In the entries below, every line that contains "Terminology" must be located and copied.

(Exercise input begins)

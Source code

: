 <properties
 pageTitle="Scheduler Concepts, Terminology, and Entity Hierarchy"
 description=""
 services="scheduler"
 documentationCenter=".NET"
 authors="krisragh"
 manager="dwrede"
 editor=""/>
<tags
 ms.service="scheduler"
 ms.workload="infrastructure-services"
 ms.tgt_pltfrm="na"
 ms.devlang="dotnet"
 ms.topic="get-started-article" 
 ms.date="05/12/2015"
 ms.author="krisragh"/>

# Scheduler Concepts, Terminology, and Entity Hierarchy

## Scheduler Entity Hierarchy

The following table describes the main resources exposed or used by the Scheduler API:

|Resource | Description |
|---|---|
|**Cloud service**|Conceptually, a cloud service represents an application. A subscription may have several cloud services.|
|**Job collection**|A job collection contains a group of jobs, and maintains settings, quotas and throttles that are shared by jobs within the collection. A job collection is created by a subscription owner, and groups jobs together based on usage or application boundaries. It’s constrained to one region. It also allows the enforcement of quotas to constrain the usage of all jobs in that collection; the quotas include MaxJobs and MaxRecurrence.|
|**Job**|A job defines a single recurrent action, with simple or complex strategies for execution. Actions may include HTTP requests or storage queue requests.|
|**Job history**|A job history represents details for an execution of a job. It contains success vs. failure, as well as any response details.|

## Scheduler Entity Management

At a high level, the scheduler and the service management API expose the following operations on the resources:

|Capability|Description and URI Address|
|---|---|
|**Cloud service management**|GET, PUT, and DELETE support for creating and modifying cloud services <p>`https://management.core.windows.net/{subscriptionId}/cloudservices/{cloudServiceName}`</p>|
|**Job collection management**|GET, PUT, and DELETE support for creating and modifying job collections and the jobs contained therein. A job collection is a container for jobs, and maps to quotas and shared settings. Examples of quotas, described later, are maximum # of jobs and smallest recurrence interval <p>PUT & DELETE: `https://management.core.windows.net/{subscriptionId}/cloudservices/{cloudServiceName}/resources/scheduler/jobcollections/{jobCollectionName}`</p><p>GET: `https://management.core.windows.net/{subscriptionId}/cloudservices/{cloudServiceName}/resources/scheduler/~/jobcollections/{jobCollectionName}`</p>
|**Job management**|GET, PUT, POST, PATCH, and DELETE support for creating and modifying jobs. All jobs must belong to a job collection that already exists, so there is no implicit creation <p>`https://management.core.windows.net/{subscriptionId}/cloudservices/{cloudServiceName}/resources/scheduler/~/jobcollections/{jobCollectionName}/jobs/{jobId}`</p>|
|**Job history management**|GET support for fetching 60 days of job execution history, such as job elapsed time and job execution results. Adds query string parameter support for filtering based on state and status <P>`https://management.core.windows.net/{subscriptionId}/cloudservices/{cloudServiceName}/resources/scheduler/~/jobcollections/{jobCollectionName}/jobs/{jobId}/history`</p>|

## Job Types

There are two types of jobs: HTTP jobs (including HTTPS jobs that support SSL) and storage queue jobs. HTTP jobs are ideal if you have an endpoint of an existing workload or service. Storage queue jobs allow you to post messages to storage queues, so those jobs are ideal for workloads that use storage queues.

(Exercise input ends)
(Exercise input begins)

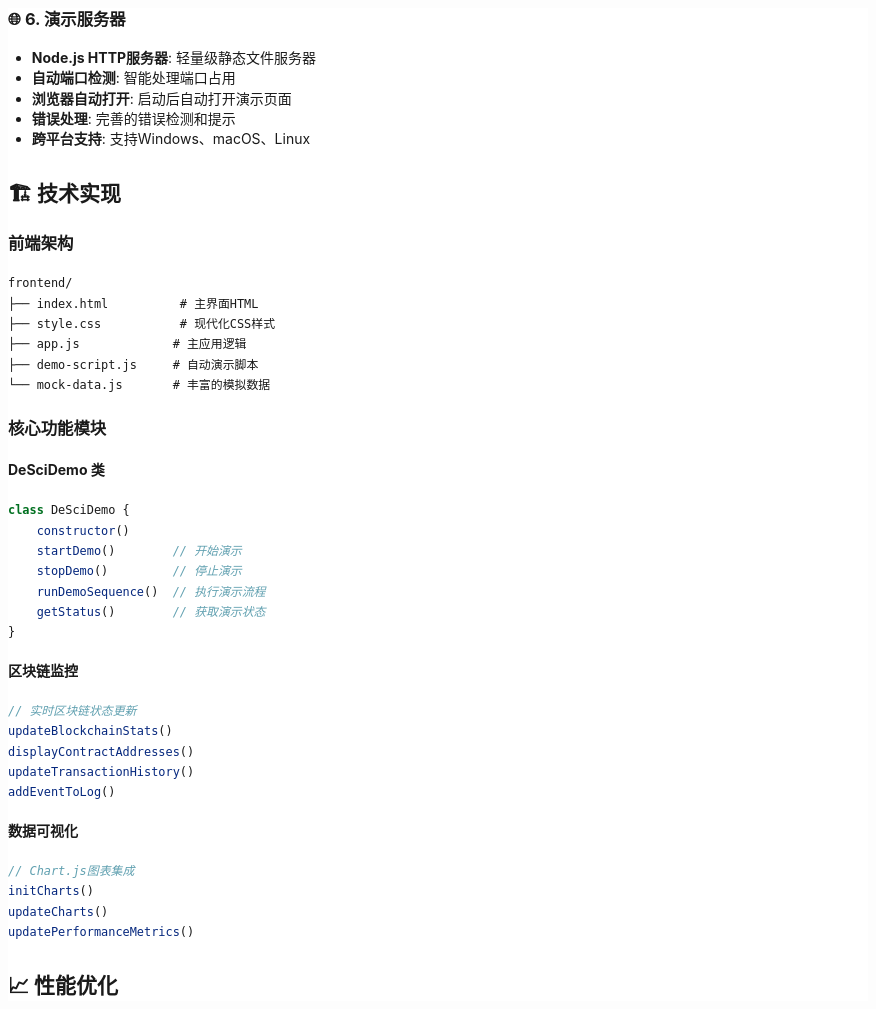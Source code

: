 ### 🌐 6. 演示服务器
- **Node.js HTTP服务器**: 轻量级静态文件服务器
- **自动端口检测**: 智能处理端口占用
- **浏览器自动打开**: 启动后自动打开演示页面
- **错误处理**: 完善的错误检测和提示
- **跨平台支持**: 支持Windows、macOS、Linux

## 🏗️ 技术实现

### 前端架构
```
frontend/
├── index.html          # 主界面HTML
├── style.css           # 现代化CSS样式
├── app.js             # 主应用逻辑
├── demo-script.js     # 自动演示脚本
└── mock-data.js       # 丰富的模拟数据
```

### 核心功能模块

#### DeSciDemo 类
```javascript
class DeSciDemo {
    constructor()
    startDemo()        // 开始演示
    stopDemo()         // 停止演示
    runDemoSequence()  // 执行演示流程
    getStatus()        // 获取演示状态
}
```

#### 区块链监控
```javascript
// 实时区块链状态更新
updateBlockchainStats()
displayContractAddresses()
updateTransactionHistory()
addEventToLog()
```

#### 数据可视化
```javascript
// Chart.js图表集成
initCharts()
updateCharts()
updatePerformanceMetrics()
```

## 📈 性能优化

(Exercise input ends)

_Result of the task_
 pageTitle="Scheduler Concepts, Terminology, and Entity Hierarchy"
# Scheduler Concepts, Terminology, and Entity Hierarchy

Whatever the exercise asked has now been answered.